Todo cerca y todo al borde del vacío: las bocas que al unirse dibujan el ocho horizontal del infinito, ése que las lenguas atan y desatan a su antojo en una danza que es encuentro y extravío: del beso primigenio del Homo sapiens (entre 10 y 40 mil años de antigüedad) que –se dice– alimentaba boca a boca a sus vástagos pequeños, a la vertiginosa variedad de modos y motivos que en el mundo han sido, son y serán en el recinto de la boca. “Toco tu boca, con un dedo toco el borde de tu boca, voy dibujándola como si saliera de mi mano, como si por primera vez tu boca se entreabriera”, dice Cortázar.

Ese espacio líquido y carnoso, cima y hondura, por donde también fluye la sed, el aliento, el hambre y la palabra. Y el agua, la muerte, el alimento y el silencio. Sólo por la boca los amantes mutuamente se penetran, y así descifran y contagian su deseo en una alianza que parece cancelar la otra eternidad que espera: “Dame mil besos, luego cien, después otros mil, y por segunda vez ciento, luego hasta otros mil, y otros ciento después. Y cuando sumemos ya muchos miles, los borraremos para olvidarnos de su número”, le dice a Lesbia el ávido Catulo hace más de 2 mil años que entonces son apenas un suspiro. O, entre tantos, sólo y rigurosamente uno, el último, “en el crítico umbral del cementerio/ como perfume y pan y tósigo y cauterio”, que pide Ramón López Velarde en el otro extremo de ese número afortunadamente incierto que se pierde. La boca, nicho y cúspide del sí o el no de las almas en su cuerpo, para poblar el mundo, y zona del beso ritual de la conspiratio, donde el aliento humano al compartirse inaugura un ámbito divino, junto al otro, el que canta Miguel Hernández, donde el beso es la medida de la condición humana a la altura de los ojos: “Beso soy, sombra por sombra/ Beso, dolor con dolor,/ por haberme enamorado,/ corazón sin corazón, /de las cosas, del aliento/ sin sombra de la creación.” Tantos...
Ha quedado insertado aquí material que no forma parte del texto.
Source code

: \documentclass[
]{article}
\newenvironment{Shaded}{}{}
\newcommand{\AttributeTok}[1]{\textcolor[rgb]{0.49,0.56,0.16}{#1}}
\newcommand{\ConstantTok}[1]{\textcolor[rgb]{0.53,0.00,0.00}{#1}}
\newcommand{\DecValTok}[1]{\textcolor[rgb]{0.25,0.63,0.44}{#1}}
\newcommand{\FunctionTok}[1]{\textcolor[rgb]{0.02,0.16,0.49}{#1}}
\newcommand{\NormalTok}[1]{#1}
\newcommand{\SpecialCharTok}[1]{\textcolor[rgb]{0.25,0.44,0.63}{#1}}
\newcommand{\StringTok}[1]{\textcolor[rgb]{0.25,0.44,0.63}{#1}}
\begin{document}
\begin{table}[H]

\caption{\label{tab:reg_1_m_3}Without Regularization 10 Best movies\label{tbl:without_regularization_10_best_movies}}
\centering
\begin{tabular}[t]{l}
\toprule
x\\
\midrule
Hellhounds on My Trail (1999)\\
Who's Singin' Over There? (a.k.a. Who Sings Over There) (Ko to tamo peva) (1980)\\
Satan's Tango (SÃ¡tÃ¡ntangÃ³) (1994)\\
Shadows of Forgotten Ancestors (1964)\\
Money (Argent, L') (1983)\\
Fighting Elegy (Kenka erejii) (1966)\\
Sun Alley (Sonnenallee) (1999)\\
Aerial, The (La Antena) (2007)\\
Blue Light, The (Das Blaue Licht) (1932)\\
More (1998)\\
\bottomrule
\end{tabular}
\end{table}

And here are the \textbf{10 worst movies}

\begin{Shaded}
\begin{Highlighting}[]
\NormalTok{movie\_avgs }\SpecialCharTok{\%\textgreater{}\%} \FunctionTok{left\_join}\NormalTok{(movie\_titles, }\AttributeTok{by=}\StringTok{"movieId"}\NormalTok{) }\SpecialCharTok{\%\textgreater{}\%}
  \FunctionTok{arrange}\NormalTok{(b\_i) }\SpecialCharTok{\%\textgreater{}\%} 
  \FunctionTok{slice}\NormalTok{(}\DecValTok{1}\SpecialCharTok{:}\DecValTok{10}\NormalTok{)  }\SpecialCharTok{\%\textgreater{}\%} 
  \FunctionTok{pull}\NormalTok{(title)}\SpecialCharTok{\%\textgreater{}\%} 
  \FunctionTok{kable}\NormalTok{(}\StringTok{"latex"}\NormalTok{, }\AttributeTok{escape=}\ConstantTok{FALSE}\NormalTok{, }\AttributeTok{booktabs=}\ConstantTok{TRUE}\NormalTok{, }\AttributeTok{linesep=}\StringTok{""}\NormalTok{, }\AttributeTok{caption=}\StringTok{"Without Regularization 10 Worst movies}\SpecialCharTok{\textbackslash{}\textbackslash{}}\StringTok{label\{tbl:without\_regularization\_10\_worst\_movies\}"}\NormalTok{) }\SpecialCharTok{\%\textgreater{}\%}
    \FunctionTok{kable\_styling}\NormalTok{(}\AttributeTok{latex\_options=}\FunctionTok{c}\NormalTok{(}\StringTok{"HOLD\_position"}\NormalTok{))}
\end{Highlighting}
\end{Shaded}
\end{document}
Y uno solo todos juntos madurando en la comisura de los labios, que son la comisura del espíritu, para los ojos, las plantas de los pies de un recién nacido, las palmas de las manos de un anciano, y el primero siempre, el que medita el poeta poco antes de su muerte: “Rasguña tu primer beso, como tu primer poema. Y son estas dos rudezas que si coinciden y hacen luna nueva, se puede reescribir desde el principio la historia del mundo.” (Odysseas Elytis.)